Something like VRRP/keepalived without MAC address impact? (RHEL 8) [closed]

I am looking to set up a cluster (of two systems) with a VIP, just what keepalived would do. In a different context, I already have keepalived working well. However, our network team told me not to introduce any new VRRP MAC addresses, since it may conflict with some of their own VRRP configurations.

I also do not want to add a reverse proxy for this purpose. Having a single point of failure like this would defeat the purpose of having the VIP in the first place.

Is there a way to either configure keepalived to just use layer 3 constructs, or a different tool that would do the same thing without going down to layer 2?

I realize that one of the reasons for the virtual MAC address is ARP resolution. Short outages due to changing MAC addresses would be undesirable but acceptable in my scenario.


Solution 1:

Examples below assumes IPv4, with configuration similar to the basic Red Hat example here: a node with address 192.168.122.101/24, an other with 192.168.122.102/24, using VRRP instance VI_1 and VRRP VIP 192.168.122.200/24.

This won't be VRRP compliant anymore, because RFC 5798 tells to use the VRRP MAC address in ARP replies.

Anyway, you can configure keepalived to be compliant with the policy set by your network team instead.

  • don't use the option use_vmac in the VRRP instance configuration

    to prevent source Virtual Router MAC addresses of type 00:00:5E:00:01:XX to ever be used at all.

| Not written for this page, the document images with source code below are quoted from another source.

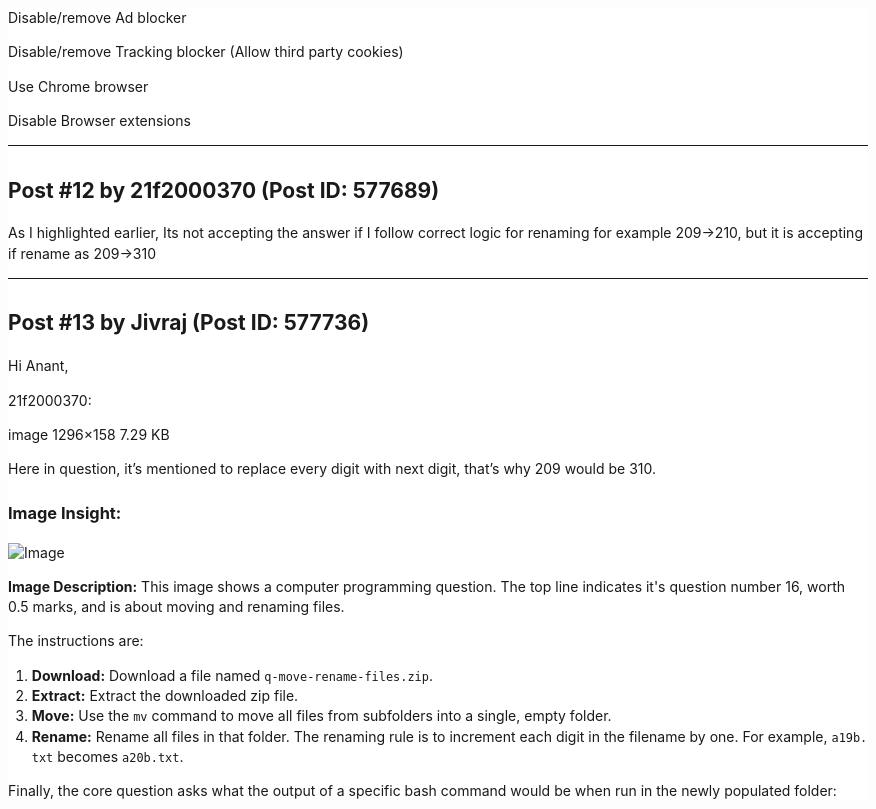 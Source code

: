


Disable/remove Ad blocker


Disable/remove Tracking blocker (Allow third party cookies)


Use Chrome browser


Disable Browser extensions

---

## Post #12 by 21f2000370 (Post ID: 577689)
As I highlighted earlier, Its not accepting the answer  if I follow correct logic for renaming for example 209->210, but it is accepting if rename as 209->310

---

## Post #13 by Jivraj (Post ID: 577736)
Hi Anant,








 21f2000370:




image
1296×158 7.29 KB






Here in question, it’s mentioned to replace every digit with next digit, that’s why 209 would be 310.

### Image Insight:
![Image](https://europe1.discourse-cdn.com/flex013/uploads/iitm/original/3X/f/8/f8af7c6e2fe001c8bf000605b52c903e1b0e6fe1.png)

**Image Description:** This image shows a computer programming question.  The top line indicates it's question number 16, worth 0.5 marks, and is about moving and renaming files.

The instructions are:

1. **Download:** Download a file named `q-move-rename-files.zip`.
2. **Extract:** Extract the downloaded zip file.
3. **Move:** Use the `mv` command to move all files from subfolders into a single, empty folder.
4. **Rename:** Rename all files in that folder.  The renaming rule is to increment each digit in the filename by one. For example, `a19b.txt` becomes `a20b.txt`.

Finally, the core question asks what the output of a specific bash command would be when run in the newly populated folder:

    • one can simply remove the use_vmac option,

      Clients won't have much trouble following a failover, because each time a node of keepalived becomes master for a VRRP address, it starts by announcing its (VIP) address with 5 DAD ARP requests for gratuitous ARP requests (pacemaker/corosync behaves the same in this regard), and will do it again 10s later. A capture of the announce would change for example from:

      00:00:5e:00:01:33 > ff:ff:ff:ff:ff:ff, ethertype ARP (0x0806), length 42: Request who-has 192.168.122.200 (ff:ff:ff:ff:ff:ff) tell 192.168.122.200, length 28
      

      to:

      56:24:20:bf:2a:37 > ff:ff:ff:ff:ff:ff, ethertype ARP (0x0806), length 42: Request who-has 192.168.122.200 (ff:ff:ff:ff:ff:ff) tell 192.168.122.200, length 28
      

      So instead of (the) switch(es) noticing a different port must be used to reach the same MAC address and updating its/their forwarding database(s), the IPv4 clients will notice snoop a different MAC address must be used to reach the same IPv4 address and will update their ARP tables.

    • or if really needed, replace it with use_ipvlan (at the cost of two extra IPv4 addresses!),

      for the same effect (and exactly the same on-wire capture as last example above).

      This would be needed only if the cluster's configuration relies on an additional virtual interface created by keepalived on each node, and thorough reconfiguration is to be avoided. An ipvlan interface behaves the same as a macvlan interface except it will use the MAC address from its parent interface (and handles internally how IP packets have to be multiplexed to the correct interface).

      On IPv4 this options requires to use an additional IPv4 address on it. This address must not be the VRRP and should not be the parent interface's IP address (or expect routing issues), so if it's on the same interface/LAN as the system network configuration, the 2 nodes cluster will now probably require 5 addresses instead of 3: the two original system-defined addresses, the 2 additional ipvlan addresses and the VRRP address.

      For example one server would use in addition to its original 192.168.122.101 system-configured address:

      use_ipvlan vip0 192.168.122.103
      

      and the other in addition to its 192.168.122.102:

      use_ipvlan vip0 192.168.122.104
      

      I'd avoid this option if given the choice.

  • use an unicast_peer block

    to prevent use of the IPv4 VRRP multicast address 224.0.0.18 and the corresponding destination VRRP MAC multicast address 01:00:5E:00:00:12.

    This also requires disabling strict_mode if set (or if vrrp_strict is set in the global_defs block) , and doesn't support use_ipvlan described above (nor use_vmac). check_unicast_src could also be enabled to protect against configuration error of a third system rather than for any security.

    For example the node with 192.168.122.101 can use:

    vrrp_instance VI_1 {
        ...
        strict_mode off
        check_unicast_src
        unicast_peer {
            192.168.122.102
        }
    }
    

    and the node with 192.168.200.102:

    vrrp_instance VI_1 {
        ...
        strict_mode off
        check_unicast_src
        unicast_peer {
            192.168.122.101
        }
    }
    

    When doing this, only unicast traffic will be used by keepalived.

    Note that removing strict_mode might alter the firewalling behavior performed by keepalived.